In JACC: Case Reports, physicians explain with photos and videos how they successfully and safely managed a balloon fracture that occurred while performing TAVI with a Sapien (Edwards) valve in an 88-year-old man.
Pulmonary capillary wedge pressure during a passive leg raise—assisted by cath lab staff—is a simple and accurate method for establishing or ruling out occult HF with preserved ejection fraction (HFpEF) during right-heart catheterization. The study, published in Circulation: Heart Failure, concludes that this measure may be especially of value in centers where exercise during a right-heart cath is difficult to perform.
Intra-aortic balloon pump (IABP) insertion can safely be performed at the bedside instead of under fluoroscopic guidance in a cath lab, a single-center experience of 115 patients from Italy suggests. Reporting in Catheterization and Cardiovascular Interventions, the researchers say those who had bedside insertion had similar rates of correct device positioning and device‐related major vascular complications.
Carotid endarterectomy (CEA) to reduce stroke risk in patients with asymptomatic carotid stenosis does not reduce the long-term risk of dementia, according to 20-year results from the randomized ACST-1 trial published online ahead of print in the European Journal of Vascular and Endovascular Surgery.
Large knowledge gaps exist in cardio-obstetrics among cardiologists, cardiovascular team members, and fellows-in-training, a survey shows. “Most respondents (76%) lack access to a dedicated cardio‐obstetrics team, and only 29% of practicing cardiologists received cardio‐obstetrics didactics during training. One third of fellows in training reported seeing pregnant women 0 to 1 time per year, and 12% of fellows in training report formal training in cardio‐obstetrics,” the authors write in the Journal of the American Heart Association.
Having ideal CV health at age 45 is predictive of longer life expectancy for men and women, according to a UK Biobank study of more than 340,000 people followed for a median of 11 years.
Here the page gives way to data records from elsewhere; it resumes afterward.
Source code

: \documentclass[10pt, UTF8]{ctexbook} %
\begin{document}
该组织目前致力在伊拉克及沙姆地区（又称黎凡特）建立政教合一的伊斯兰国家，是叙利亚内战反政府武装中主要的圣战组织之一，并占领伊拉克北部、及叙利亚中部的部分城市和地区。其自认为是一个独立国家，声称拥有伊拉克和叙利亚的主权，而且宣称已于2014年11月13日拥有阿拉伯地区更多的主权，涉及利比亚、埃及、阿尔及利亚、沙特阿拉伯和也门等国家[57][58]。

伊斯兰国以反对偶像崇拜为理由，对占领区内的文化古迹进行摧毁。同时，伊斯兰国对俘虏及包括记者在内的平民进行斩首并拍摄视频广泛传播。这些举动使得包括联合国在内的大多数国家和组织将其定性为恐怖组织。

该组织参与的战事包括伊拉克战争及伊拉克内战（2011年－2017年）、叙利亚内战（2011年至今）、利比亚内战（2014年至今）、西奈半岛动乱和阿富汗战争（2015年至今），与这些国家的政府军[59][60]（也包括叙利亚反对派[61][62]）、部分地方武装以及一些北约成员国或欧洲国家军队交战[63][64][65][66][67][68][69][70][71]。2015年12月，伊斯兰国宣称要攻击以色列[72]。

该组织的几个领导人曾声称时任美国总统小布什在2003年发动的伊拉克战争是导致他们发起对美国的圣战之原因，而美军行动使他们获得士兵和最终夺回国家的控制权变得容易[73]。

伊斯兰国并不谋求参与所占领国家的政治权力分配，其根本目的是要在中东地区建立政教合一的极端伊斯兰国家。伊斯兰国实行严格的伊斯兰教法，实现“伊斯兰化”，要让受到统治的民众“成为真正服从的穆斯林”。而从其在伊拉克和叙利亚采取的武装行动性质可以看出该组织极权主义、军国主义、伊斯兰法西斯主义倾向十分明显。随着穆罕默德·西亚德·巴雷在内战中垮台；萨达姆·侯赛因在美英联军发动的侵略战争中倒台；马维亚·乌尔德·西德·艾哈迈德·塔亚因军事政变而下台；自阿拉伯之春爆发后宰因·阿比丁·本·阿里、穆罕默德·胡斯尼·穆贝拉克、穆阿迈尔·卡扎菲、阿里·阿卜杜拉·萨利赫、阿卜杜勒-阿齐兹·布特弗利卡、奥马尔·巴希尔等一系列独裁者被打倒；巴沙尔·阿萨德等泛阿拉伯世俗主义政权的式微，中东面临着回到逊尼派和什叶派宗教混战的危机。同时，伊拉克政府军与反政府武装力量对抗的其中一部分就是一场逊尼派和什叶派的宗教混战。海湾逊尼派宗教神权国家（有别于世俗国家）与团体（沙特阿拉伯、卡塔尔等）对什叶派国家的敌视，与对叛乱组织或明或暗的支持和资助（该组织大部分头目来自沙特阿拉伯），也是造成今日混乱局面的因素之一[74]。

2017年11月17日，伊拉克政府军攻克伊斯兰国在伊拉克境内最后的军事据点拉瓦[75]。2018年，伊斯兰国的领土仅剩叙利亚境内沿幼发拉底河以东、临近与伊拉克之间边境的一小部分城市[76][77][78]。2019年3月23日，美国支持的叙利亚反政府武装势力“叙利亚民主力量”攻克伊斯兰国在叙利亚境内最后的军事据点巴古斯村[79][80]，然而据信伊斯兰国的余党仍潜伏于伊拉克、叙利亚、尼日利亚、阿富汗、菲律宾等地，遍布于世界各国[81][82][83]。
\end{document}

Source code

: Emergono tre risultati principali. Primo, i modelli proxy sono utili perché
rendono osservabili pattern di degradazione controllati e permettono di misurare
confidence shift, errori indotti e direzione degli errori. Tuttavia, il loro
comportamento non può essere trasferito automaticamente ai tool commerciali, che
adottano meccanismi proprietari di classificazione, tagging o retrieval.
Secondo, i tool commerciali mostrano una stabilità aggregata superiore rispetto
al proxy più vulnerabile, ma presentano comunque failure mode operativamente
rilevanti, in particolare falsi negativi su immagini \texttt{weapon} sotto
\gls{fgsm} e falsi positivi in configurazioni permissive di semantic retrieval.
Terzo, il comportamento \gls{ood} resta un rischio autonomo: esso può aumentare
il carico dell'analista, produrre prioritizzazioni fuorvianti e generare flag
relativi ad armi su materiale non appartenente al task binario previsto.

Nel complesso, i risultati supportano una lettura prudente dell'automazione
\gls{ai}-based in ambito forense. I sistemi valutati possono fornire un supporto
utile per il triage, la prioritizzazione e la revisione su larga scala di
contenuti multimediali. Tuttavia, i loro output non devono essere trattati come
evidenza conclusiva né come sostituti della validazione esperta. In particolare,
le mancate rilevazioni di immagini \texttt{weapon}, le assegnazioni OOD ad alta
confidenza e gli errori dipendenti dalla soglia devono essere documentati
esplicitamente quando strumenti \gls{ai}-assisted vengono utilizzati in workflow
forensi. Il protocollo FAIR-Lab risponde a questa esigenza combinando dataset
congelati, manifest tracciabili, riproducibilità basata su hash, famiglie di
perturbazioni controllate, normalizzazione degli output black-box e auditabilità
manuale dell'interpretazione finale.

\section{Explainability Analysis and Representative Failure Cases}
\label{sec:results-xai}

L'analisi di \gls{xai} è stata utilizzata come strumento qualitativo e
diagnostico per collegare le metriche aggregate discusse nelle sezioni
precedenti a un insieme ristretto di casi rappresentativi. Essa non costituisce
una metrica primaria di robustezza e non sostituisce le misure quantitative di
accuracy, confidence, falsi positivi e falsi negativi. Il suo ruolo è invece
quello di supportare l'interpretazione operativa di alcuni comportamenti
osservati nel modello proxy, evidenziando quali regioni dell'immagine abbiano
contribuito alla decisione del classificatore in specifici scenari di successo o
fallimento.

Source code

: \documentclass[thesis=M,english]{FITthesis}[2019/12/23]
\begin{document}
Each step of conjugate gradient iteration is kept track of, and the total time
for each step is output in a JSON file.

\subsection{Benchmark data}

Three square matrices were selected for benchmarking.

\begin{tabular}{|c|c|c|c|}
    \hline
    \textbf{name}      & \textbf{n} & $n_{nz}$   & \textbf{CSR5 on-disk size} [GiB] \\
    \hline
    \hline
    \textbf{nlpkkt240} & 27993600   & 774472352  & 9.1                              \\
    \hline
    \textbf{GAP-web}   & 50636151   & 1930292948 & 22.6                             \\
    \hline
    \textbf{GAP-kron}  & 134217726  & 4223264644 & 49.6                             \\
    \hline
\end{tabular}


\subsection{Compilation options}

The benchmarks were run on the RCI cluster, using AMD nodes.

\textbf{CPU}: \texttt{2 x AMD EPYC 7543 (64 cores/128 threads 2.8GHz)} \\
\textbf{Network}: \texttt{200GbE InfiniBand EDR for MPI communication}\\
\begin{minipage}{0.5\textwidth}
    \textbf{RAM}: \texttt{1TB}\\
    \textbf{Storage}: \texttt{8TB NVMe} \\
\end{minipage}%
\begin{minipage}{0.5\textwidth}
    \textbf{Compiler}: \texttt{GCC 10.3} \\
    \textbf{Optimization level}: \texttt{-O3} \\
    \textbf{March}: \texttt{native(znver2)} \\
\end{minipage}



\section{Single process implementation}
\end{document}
Even people in the study with cardiometabolic disease had longer life expectancies if they had ideal CV health at middle age, as assessed by the American Heart Association’s Life's Simple 7. The study was published in Lancet eClinical Medicine.
Infolding—or wrinkling along the valve frame—is rare and potentially life-threatening when it occurs in TAVI procedures, and it often leads to prolonged procedure times and enhanced contrast use. A study of 14 cases from two large TAVI centers also found that infolding was associated with more acute kidney injury and new atrioventricular blocks, with greater need for permanent pacemaker. Writing in Structural Heart, researchers emphasize that identifying predictors of infolding can influence implantation strategy and improve safety and clinical outcomes.